**Assigned task**
Which lines below mention "число"? Pick each one out.

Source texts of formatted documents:
*-*-*

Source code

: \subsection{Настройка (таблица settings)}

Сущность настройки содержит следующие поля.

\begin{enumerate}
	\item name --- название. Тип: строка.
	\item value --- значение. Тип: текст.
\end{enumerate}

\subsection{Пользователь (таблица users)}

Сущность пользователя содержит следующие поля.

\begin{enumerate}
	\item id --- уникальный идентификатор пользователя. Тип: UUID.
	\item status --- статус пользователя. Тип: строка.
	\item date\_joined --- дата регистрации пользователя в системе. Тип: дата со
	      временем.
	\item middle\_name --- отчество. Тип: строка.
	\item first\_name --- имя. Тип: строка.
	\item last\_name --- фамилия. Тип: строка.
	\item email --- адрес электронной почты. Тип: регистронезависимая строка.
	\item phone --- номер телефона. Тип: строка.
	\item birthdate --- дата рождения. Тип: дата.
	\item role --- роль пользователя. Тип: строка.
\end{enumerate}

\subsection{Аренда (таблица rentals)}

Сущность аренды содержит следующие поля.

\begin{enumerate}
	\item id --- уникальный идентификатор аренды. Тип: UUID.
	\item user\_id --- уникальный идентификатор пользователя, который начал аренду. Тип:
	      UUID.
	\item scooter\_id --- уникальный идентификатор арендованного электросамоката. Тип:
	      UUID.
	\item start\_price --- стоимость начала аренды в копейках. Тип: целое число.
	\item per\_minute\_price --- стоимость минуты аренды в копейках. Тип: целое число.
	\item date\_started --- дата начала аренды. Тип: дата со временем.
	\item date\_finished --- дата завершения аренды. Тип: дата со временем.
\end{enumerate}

*-*-*

**Result for this exercise**
	\item start\_price --- стоимость начала аренды в копейках. Тип: целое число.
	\item per\_minute\_price --- стоимость минуты аренды в копейках. Тип: целое число.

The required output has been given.